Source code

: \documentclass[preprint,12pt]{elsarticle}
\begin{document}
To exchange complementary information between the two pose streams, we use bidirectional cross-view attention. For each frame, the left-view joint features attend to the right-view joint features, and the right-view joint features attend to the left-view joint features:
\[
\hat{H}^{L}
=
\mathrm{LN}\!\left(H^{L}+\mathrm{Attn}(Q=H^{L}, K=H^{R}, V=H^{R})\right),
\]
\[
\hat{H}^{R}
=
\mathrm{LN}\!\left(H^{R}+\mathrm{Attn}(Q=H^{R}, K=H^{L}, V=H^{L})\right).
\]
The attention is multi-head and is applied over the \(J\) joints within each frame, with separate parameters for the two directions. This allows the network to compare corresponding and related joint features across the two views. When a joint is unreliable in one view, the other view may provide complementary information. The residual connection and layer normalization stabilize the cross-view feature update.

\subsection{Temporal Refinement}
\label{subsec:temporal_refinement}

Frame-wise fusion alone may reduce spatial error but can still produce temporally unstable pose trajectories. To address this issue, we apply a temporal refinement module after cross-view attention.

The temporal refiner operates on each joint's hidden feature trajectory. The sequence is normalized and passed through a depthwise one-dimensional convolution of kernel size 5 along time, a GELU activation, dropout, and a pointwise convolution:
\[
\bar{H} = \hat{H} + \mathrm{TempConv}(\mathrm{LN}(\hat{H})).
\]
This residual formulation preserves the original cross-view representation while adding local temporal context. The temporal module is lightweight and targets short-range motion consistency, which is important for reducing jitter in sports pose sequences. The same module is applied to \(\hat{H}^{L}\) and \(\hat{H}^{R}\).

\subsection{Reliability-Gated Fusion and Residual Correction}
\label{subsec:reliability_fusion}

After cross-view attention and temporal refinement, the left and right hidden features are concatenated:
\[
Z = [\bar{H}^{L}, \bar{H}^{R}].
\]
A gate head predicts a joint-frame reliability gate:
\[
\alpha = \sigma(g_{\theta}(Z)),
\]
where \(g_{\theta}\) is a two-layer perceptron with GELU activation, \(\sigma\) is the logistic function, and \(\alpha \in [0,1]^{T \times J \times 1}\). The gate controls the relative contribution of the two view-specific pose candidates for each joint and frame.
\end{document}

= = = = = = =

_YOUR GOAL_
What the exercise asks for is the listing above, retyped in full.

_RESULT OF THE TASK_
Source code

: \documentclass[preprint,12pt]{elsarticle}
\begin{document}
To exchange complementary information between the two pose streams, we use bidirectional cross-view attention. For each frame, the left-view joint features attend to the right-view joint features, and the right-view joint features attend to the left-view joint features:
\[
\hat{H}^{L}
=
\mathrm{LN}\!\left(H^{L}+\mathrm{Attn}(Q=H^{L}, K=H^{R}, V=H^{R})\right),
\]
\[
\hat{H}^{R}
=
\mathrm{LN}\!\left(H^{R}+\mathrm{Attn}(Q=H^{R}, K=H^{L}, V=H^{L})\right).
\]
The attention is multi-head and is applied over the \(J\) joints within each frame, with separate parameters for the two directions. This allows the network to compare corresponding and related joint features across the two views. When a joint is unreliable in one view, the other view may provide complementary information. The residual connection and layer normalization stabilize the cross-view feature update.

\subsection{Temporal Refinement}
\label{subsec:temporal_refinement}

Frame-wise fusion alone may reduce spatial error but can still produce temporally unstable pose trajectories. To address this issue, we apply a temporal refinement module after cross-view attention.

The temporal refiner operates on each joint's hidden feature trajectory. The sequence is normalized and passed through a depthwise one-dimensional convolution of kernel size 5 along time, a GELU activation, dropout, and a pointwise convolution:
\[
\bar{H} = \hat{H} + \mathrm{TempConv}(\mathrm{LN}(\hat{H})).
\]
This residual formulation preserves the original cross-view representation while adding local temporal context. The temporal module is lightweight and targets short-range motion consistency, which is important for reducing jitter in sports pose sequences. The same module is applied to \(\hat{H}^{L}\) and \(\hat{H}^{R}\).

\subsection{Reliability-Gated Fusion and Residual Correction}
\label{subsec:reliability_fusion}

After cross-view attention and temporal refinement, the left and right hidden features are concatenated:
\[
Z = [\bar{H}^{L}, \bar{H}^{R}].
\]
A gate head predicts a joint-frame reliability gate:
\[
\alpha = \sigma(g_{\theta}(Z)),
\]
where \(g_{\theta}\) is a two-layer perceptron with GELU activation, \(\sigma\) is the logistic function, and \(\alpha \in [0,1]^{T \times J \times 1}\). The gate controls the relative contribution of the two view-specific pose candidates for each joint and frame.
\end{document}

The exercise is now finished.